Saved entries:
####################
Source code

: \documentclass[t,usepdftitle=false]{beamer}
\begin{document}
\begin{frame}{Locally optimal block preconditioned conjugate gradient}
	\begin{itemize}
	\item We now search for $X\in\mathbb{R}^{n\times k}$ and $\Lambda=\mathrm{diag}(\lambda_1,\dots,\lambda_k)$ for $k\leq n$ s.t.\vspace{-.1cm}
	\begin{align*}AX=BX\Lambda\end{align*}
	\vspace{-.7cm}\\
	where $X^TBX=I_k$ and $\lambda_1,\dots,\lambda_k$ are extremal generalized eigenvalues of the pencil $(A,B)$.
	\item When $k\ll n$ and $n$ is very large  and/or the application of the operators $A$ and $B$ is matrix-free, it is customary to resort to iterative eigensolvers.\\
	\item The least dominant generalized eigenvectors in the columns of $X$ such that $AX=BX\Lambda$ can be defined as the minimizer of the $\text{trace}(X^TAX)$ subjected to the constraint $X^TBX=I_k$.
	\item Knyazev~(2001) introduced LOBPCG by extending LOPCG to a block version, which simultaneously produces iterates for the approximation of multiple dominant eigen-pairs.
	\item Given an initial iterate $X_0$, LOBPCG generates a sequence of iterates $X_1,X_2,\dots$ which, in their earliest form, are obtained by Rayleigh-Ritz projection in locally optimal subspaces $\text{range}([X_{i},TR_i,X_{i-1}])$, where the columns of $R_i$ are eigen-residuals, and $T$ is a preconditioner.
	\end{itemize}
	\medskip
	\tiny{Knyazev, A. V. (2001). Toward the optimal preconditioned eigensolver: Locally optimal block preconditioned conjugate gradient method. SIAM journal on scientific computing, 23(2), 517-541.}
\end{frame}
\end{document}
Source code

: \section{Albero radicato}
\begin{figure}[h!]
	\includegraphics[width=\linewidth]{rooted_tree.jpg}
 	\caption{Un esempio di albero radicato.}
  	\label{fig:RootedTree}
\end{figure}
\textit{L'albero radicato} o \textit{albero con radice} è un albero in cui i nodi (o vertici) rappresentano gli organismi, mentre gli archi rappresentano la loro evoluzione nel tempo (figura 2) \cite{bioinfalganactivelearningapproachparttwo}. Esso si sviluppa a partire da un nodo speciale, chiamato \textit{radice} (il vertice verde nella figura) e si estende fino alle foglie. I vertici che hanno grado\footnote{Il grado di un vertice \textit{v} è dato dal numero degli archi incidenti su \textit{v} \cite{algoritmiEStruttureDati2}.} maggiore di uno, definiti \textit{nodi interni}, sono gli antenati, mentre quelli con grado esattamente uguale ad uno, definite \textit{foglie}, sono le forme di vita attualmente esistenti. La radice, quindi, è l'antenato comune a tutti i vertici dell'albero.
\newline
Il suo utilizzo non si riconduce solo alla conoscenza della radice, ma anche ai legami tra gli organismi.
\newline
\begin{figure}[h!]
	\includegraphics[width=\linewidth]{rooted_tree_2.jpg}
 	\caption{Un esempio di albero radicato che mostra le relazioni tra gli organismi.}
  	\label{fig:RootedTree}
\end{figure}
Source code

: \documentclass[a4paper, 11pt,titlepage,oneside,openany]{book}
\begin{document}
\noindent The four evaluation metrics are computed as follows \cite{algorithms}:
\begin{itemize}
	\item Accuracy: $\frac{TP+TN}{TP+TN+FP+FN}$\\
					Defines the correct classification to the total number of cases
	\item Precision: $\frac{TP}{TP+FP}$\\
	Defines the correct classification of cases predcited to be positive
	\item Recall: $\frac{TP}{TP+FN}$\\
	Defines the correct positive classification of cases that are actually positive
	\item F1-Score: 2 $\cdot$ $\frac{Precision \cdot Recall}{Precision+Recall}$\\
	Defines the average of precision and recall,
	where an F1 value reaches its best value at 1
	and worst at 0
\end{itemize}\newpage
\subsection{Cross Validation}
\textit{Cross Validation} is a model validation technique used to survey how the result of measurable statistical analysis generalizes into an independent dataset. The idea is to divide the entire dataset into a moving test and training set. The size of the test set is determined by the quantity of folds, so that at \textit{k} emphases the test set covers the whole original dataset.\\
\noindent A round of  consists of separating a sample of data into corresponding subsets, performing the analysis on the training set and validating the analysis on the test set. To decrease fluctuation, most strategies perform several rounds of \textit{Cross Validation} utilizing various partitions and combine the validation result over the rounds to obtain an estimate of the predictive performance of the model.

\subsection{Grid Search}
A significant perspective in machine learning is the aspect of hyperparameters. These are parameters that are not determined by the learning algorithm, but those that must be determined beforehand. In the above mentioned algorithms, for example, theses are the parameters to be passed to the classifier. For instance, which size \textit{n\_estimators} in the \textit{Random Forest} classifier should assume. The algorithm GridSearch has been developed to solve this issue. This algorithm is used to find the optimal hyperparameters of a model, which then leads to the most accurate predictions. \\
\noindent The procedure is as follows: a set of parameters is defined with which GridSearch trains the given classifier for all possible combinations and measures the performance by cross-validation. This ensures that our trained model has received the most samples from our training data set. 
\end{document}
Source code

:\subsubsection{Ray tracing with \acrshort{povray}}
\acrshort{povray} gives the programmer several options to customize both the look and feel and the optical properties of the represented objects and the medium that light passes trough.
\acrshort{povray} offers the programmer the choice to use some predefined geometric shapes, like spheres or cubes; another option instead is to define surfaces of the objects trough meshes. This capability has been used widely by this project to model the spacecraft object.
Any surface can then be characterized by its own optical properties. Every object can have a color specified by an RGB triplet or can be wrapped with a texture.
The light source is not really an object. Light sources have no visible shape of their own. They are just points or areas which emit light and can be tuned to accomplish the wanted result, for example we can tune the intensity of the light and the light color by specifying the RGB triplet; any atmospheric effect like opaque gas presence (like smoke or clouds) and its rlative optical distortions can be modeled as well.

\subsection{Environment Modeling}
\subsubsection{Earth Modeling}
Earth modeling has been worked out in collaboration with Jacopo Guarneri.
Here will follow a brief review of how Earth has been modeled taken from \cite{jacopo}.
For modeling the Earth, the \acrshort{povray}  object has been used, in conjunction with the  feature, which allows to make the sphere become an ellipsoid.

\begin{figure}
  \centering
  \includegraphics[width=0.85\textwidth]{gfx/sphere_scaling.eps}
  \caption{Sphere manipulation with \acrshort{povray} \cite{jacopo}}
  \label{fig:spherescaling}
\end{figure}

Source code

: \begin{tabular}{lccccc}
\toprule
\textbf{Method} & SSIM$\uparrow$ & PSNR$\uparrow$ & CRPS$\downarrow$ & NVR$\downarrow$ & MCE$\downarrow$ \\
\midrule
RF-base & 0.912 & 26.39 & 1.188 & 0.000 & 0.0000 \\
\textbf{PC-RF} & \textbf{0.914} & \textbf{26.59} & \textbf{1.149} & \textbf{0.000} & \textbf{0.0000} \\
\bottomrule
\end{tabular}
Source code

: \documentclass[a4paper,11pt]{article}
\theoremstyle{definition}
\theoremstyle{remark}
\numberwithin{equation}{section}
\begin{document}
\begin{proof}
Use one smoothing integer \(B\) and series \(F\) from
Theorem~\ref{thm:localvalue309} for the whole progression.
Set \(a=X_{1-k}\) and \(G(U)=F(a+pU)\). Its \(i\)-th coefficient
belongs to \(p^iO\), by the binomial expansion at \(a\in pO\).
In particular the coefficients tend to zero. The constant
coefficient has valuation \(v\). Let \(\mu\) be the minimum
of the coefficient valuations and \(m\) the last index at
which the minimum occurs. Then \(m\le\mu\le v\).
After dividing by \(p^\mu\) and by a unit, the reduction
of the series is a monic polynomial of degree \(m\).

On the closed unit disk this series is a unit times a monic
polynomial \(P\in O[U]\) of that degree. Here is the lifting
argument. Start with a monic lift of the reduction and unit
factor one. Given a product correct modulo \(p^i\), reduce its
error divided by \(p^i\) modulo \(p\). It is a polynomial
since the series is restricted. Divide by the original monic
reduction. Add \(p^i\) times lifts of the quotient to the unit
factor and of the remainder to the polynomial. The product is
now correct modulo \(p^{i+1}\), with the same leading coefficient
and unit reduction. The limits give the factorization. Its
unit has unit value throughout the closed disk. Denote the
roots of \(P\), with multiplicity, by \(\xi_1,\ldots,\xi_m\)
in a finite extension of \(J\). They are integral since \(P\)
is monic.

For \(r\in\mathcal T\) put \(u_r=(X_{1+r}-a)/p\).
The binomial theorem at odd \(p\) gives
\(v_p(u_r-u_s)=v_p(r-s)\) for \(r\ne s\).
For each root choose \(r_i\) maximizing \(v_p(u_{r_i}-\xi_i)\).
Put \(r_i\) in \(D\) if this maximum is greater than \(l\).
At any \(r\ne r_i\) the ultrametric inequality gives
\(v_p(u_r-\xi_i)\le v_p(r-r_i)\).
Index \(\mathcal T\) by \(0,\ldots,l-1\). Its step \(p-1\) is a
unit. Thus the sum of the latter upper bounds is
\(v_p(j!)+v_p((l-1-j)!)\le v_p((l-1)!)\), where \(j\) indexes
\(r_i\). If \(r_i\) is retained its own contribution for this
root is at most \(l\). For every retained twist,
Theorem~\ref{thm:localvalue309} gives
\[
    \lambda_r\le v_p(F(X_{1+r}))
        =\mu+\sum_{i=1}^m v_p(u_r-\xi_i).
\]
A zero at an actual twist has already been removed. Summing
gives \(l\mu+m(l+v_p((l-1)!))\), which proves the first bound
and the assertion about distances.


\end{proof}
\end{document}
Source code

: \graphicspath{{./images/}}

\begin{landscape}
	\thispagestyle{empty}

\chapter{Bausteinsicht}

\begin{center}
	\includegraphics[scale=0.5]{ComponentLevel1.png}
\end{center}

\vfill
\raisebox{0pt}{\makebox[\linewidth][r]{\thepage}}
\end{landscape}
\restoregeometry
####################
Description of the task: Nothing but the lines from the start of the data above through the line with "where $X^TBX=I_k$ and" should appear in your answer, copied exactly.

Result for this task:
Source code

: \documentclass[t,usepdftitle=false]{beamer}
\begin{document}
\begin{frame}{Locally optimal block preconditioned conjugate gradient}
	\begin{itemize}
	\item We now search for $X\in\mathbb{R}^{n\times k}$ and $\Lambda=\mathrm{diag}(\lambda_1,\dots,\lambda_k)$ for $k\leq n$ s.t.\vspace{-.1cm}
	\begin{align*}AX=BX\Lambda\end{align*}
	\vspace{-.7cm}\\
	where $X^TBX=I_k$ and $\lambda_1,\dots,\lambda_k$ are extremal generalized eigenvalues of the pencil $(A,B)$.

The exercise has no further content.